##### Records #####

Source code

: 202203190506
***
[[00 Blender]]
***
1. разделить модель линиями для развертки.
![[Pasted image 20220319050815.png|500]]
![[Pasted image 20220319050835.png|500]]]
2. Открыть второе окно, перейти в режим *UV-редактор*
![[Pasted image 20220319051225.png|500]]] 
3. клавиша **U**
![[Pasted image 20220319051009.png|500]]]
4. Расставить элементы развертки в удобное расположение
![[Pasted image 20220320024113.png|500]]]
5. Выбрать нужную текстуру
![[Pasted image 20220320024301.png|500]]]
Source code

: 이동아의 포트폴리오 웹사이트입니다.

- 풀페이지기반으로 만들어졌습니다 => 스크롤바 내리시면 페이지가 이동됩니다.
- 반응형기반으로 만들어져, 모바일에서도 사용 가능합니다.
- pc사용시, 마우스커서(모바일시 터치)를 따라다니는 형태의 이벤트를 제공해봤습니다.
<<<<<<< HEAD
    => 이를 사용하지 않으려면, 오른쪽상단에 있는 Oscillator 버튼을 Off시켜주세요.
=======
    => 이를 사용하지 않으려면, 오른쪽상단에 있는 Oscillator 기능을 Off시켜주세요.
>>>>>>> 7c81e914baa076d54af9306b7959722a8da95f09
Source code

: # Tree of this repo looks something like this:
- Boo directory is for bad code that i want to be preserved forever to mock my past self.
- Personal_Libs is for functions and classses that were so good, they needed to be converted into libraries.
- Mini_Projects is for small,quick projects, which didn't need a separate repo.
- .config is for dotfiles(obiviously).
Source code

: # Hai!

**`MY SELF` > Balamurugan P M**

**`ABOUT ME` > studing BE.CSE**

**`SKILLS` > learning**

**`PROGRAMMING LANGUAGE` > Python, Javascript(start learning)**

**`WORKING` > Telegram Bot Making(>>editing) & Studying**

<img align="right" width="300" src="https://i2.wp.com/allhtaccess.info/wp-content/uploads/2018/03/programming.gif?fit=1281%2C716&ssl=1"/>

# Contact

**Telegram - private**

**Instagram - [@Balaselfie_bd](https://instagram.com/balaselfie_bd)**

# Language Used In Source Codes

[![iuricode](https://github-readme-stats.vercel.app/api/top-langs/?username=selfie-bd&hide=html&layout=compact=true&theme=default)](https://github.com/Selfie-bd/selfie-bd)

#####

### What to produce
Using the entries above, copy out all lines that contain the string "Pasted".

### Finished exercise
![[Pasted image 20220319050815.png|500]]
![[Pasted image 20220319050835.png|500]]]
![[Pasted image 20220319051225.png|500]]] 
![[Pasted image 20220319051009.png|500]]]
![[Pasted image 20220320024113.png|500]]]
![[Pasted image 20220320024301.png|500]]]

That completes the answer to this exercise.